Accounts Receivable:
Accounts receivable are carried at their face amount, less an allowance for doubtful accounts. On a periodic basis, the Company evaluates accounts receivable and establishes the allowance for doubtful accounts based on a combination of specific customer circumstances and credit conditions, based on a history of write offs and collections. The Company’s policy is generally not to charge interest on trade receivables after the invoice becomes past due. A receivable is considered past due if payments have not been received within agreed upon invoice terms. The Company provides an allowance for all receivables that are greater than 90 days old.
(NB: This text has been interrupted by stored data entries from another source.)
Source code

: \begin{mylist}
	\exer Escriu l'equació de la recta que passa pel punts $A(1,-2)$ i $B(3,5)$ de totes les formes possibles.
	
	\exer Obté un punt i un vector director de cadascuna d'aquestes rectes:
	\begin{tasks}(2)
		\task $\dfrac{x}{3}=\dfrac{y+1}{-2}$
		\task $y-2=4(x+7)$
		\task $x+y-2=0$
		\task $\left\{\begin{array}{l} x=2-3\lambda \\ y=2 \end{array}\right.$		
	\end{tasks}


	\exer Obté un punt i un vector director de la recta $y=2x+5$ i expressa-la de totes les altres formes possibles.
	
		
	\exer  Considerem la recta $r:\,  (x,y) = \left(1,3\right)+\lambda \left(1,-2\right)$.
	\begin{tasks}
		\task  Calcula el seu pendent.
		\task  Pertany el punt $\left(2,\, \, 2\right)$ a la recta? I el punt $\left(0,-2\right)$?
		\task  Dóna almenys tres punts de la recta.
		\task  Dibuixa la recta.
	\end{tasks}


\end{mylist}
Write offs are recorded at a time when a customer receivable is deemed uncollectible.
Revenue Recognition:
The Company recognizes revenue in accordance with ASC 605-10. Revenue will be recognized only when all of the following criteria have been met:
• | Persuasive evidence of an arrangement exists; |
• | Ownership and all risks of loss have been transferred to buyer, which is generally upon shipment or at the time the service is provided; |
• | The price is fixed and determinable; and |
• | Collectability is reasonably assured. |
All services are billed when rendered and payment is due upon receipt of invoice. Revenue is recorded net of any sales taxes charged.
Advertising:
The Company did not incur any advertising expenses in the three and nine months ended September 30, 2012 and 2011.
Cost of Sales:
Cost of sales consists primarily of shop supplies, field related expenses, and deprecation on equipment used in providing services.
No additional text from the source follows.